Tiene que llegar el día en que a este país lo gobiernen los tertulianos de ‘Salvame’, los tronistas de ‘Hombres, mujeres y viceversa’ o una pitonisa de altas horas de la madrugada, tanto da.

La avanzadilla es Pablo Iglesias que, más que de vicepresidente, ejerce de showman, una suerte de telepredicador dando titulares aquí y allá, poniendo a España como chupa de dómine con afirmaciones (esta semana) como que no somos una democracia plena justo cuando acababa de llegar Borrell, en su calidad de máximo representante de la diplomacia europea, de decirle a los rusos que no queda bien eso de ir envenenando al contrincante político.
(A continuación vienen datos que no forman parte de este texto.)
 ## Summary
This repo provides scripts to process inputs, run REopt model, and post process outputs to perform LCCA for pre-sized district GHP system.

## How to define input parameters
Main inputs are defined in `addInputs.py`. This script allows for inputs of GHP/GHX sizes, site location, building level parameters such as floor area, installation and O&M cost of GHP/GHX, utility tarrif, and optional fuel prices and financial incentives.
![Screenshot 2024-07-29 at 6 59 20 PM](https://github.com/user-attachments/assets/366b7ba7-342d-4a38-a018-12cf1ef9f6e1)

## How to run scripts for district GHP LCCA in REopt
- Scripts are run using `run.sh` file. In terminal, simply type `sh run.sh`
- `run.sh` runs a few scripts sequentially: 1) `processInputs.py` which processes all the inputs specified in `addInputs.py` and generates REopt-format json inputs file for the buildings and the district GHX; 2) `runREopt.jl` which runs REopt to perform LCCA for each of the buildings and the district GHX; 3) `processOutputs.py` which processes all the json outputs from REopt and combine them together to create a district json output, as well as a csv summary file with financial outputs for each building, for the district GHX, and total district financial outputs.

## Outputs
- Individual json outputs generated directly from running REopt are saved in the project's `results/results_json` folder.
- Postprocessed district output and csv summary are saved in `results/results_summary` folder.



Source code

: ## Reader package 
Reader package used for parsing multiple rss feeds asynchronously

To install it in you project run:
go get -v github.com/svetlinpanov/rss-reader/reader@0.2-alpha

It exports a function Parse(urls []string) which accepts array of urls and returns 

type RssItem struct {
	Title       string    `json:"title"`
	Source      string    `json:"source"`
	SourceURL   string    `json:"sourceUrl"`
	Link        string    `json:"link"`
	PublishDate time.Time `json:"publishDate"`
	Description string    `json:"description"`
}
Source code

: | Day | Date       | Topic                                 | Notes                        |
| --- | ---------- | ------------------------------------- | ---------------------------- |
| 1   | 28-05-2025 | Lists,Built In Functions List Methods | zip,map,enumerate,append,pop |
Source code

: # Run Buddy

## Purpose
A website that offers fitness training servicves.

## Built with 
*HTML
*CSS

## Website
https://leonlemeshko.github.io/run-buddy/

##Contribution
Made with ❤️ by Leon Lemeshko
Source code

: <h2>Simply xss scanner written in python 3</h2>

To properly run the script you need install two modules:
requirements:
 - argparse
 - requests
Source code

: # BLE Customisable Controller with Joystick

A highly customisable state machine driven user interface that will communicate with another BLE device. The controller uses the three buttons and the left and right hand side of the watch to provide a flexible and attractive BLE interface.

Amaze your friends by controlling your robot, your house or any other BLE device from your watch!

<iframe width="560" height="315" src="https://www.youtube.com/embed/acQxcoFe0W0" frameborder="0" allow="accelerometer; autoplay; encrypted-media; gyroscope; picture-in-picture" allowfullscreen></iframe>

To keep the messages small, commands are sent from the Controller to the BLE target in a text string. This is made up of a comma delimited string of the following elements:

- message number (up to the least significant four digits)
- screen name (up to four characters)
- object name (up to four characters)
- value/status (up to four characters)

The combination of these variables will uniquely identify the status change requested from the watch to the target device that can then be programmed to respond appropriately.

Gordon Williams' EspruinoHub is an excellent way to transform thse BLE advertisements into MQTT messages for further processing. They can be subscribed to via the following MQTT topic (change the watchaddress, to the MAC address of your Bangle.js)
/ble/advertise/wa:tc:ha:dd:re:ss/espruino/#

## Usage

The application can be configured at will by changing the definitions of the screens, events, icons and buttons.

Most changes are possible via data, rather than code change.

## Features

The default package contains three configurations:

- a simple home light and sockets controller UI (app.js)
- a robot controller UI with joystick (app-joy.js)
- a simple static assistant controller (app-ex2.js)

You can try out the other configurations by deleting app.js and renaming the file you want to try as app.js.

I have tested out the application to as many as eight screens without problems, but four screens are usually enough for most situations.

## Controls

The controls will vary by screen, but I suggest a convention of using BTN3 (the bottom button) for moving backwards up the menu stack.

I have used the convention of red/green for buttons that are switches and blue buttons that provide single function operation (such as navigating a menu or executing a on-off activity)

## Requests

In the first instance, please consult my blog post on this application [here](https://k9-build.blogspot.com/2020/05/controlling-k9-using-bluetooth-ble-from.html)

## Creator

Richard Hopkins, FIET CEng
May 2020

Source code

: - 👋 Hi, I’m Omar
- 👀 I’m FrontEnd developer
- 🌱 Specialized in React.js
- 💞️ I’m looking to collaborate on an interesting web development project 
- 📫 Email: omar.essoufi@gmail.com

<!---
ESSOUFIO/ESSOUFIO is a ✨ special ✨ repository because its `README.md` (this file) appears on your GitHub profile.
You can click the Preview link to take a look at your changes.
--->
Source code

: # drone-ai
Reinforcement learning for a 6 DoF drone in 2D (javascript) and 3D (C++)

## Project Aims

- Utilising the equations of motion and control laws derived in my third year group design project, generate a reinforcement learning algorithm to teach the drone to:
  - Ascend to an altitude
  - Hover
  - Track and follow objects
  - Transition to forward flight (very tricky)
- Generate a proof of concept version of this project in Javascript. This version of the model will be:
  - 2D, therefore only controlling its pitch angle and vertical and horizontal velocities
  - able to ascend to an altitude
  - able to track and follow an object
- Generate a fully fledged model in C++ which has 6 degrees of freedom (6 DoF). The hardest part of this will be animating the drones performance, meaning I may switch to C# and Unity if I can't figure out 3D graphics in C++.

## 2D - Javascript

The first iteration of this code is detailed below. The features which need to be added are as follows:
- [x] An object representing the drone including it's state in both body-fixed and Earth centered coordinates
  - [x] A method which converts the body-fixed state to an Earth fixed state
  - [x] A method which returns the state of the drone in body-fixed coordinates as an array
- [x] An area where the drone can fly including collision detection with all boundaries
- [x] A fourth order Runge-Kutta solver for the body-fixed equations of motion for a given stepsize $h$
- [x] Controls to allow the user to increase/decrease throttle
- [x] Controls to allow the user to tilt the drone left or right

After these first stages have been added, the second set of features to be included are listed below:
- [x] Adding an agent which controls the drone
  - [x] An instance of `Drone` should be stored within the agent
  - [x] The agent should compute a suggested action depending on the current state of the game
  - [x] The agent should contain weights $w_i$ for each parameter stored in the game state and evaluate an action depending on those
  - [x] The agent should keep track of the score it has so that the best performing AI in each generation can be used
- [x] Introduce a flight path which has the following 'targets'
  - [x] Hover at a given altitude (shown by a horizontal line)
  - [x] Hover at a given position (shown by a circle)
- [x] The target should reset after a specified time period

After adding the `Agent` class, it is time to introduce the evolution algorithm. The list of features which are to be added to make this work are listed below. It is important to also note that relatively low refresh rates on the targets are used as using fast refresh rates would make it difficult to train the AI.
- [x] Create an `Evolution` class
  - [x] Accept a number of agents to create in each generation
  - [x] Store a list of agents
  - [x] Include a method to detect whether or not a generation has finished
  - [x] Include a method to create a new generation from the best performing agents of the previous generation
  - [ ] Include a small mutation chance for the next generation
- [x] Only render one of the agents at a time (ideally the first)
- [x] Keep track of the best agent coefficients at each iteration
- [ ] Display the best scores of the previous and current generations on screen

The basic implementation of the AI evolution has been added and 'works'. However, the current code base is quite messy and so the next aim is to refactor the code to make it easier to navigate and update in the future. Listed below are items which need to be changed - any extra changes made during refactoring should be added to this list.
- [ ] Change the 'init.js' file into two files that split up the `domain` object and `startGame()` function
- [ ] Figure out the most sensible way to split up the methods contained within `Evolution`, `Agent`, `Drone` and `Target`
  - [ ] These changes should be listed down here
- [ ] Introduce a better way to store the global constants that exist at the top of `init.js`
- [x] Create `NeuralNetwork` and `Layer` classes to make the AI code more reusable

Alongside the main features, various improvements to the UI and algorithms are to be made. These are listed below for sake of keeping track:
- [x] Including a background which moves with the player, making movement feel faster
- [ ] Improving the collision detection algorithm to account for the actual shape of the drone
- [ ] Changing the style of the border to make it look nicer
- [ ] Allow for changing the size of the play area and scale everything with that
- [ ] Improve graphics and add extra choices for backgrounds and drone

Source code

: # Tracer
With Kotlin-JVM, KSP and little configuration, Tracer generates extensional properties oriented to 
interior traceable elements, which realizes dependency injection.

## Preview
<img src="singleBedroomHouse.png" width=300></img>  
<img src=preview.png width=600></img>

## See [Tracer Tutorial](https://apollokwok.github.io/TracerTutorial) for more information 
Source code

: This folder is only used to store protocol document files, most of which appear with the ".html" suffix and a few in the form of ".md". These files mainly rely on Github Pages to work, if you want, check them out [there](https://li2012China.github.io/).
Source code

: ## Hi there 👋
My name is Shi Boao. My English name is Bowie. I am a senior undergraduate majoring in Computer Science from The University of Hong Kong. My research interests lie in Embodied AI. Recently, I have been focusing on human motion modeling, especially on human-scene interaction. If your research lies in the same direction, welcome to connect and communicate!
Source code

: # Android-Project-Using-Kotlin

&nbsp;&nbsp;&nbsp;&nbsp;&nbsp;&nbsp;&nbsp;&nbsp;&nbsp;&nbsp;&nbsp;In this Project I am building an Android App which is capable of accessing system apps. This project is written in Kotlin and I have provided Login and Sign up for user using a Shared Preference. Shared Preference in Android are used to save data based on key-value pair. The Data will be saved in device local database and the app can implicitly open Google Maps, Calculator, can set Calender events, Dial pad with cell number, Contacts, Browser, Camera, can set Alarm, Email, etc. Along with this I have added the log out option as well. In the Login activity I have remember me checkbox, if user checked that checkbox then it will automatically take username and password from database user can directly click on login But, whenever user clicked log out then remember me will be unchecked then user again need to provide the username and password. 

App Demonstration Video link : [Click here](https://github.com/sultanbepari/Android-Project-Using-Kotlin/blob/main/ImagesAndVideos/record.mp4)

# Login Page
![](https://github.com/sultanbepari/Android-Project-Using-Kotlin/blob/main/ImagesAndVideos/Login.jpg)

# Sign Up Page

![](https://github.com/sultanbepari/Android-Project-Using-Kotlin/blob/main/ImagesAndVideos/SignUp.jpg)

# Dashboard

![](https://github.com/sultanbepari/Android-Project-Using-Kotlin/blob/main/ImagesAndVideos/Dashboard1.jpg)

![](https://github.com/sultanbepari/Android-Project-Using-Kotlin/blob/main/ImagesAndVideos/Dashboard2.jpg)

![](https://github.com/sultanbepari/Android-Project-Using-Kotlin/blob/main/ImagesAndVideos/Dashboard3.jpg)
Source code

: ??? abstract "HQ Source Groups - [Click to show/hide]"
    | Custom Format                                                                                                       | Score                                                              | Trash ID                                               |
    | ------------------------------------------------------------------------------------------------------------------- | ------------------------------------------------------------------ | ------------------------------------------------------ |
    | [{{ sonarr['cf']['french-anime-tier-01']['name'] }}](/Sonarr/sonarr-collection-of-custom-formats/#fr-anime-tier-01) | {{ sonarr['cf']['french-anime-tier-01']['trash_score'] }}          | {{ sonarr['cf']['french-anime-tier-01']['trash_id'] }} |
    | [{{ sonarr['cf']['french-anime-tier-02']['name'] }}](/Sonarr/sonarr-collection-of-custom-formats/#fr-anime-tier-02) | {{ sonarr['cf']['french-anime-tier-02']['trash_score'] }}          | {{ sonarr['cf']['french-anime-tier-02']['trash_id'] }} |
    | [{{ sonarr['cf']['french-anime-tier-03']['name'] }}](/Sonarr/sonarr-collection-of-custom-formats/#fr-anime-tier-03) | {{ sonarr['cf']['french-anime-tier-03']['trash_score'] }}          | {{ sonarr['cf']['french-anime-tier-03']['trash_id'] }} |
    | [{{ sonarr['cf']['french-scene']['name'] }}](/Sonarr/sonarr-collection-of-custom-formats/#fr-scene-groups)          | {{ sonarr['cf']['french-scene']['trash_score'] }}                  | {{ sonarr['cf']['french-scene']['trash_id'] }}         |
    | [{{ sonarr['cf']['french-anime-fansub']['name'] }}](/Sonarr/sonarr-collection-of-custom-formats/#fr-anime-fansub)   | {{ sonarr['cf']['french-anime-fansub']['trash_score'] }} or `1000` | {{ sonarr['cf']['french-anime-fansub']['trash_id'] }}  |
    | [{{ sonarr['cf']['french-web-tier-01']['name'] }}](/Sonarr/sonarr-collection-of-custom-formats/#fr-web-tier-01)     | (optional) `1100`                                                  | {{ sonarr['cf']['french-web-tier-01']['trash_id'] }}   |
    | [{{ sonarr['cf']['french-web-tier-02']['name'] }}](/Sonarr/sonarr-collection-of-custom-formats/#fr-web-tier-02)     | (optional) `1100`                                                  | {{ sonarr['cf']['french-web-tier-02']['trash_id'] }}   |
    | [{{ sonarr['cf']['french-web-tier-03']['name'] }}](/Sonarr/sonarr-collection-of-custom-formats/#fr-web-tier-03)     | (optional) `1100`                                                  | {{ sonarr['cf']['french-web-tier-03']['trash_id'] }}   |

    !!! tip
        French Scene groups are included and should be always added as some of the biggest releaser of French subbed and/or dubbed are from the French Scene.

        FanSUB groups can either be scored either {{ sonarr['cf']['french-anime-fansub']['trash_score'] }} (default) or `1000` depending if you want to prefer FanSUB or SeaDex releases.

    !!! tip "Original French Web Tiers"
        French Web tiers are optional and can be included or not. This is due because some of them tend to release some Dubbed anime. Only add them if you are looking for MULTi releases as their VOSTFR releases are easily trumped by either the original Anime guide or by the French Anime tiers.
Pedro Sánchez hace mucho que no necesita del PP para que le dificulte la tarea porque Iglesias cumple esa función perfectamente dejando en evidencia a Moncloa cada vez que le acercan un micrófono. Quien afirmaba que quería conquistar los cielos por asalto, una vez que ha entrado en el Consejo de Ministros se ha convertido en el verso suelto (Irene Montero anda también en ese plan de dinamitar puentes) de un gobierno que tiene que hacer equilibrismos para no perjudicar más nuestra imagen como nación en el exterior.

Bastaría preguntarles a las ministras González Laya o Nadia Calviño, si la prudencia a la que obligan sus cargos les permitiera hablar con libertad y no tuvieran que andar saltando de metáfora en metáfora para no caer dentro de la ciénaga verborreica del vicepresidente segundo y ministro de Derechos Sociales y Agenda 2030. En este momento ya resultan cuestiones menores si paga la niñera con presupuesto del Ministerio de Igualdad o si su teórico ideario resulta incongruente con su proceder personal. Lo grave de todo esto es cómo afectan sus intervenciones (y son sólo las de los últimos quince días) denostando el valor de una democracia consolidada como la nuestra o equiparando a políticos fugados como Puigdemont con los republicanos que tuvieron que huir cuando la dictadura por aquello de evitar que les pegaran un tiro en la nuca, como a Federico o como a tantos otros intelectuales. Pensar en un anciano Antonio Machado cruzando a pie los Pirineos con su alta dignidad de poeta del pueblo para ir a morir pocos días después a una humilde pensión en Collioure y relacionar su compromiso ético con la situación de los prófugos catalanes que no han querido responder ante la justicia por sus delitos parece un chiste repugnante de un indocumentado o una idea peregrina salida de la mente de alguien que tiene dificultades para asimilar la realidad de nuestra Historia.

Y ningún gobierno, del signo que sea, en una situación de crisis sanitaria, económica y social como la que padecemos merece, además, que desde dentro lo boicoteen dando una impresión de república bananera de tercer nivel. Si lo que quiere es ejercer de enfant terrible, el espacio perfecto para él es en ‘La isla de las tentaciones’, donde seguramente aún les queda algún puesto vacante. Porque para desarrollar tareas de servicio a la ciudadanía (que es la misión de cualquier cargo público, por si a alguno se le ha olvidado) hay que tener altura de miras, un saber estar institucional del que Pablo Iglesias carece, como constata esta progresiva vulgarización de su vicepresidencia, para vergüenza de todos los españoles.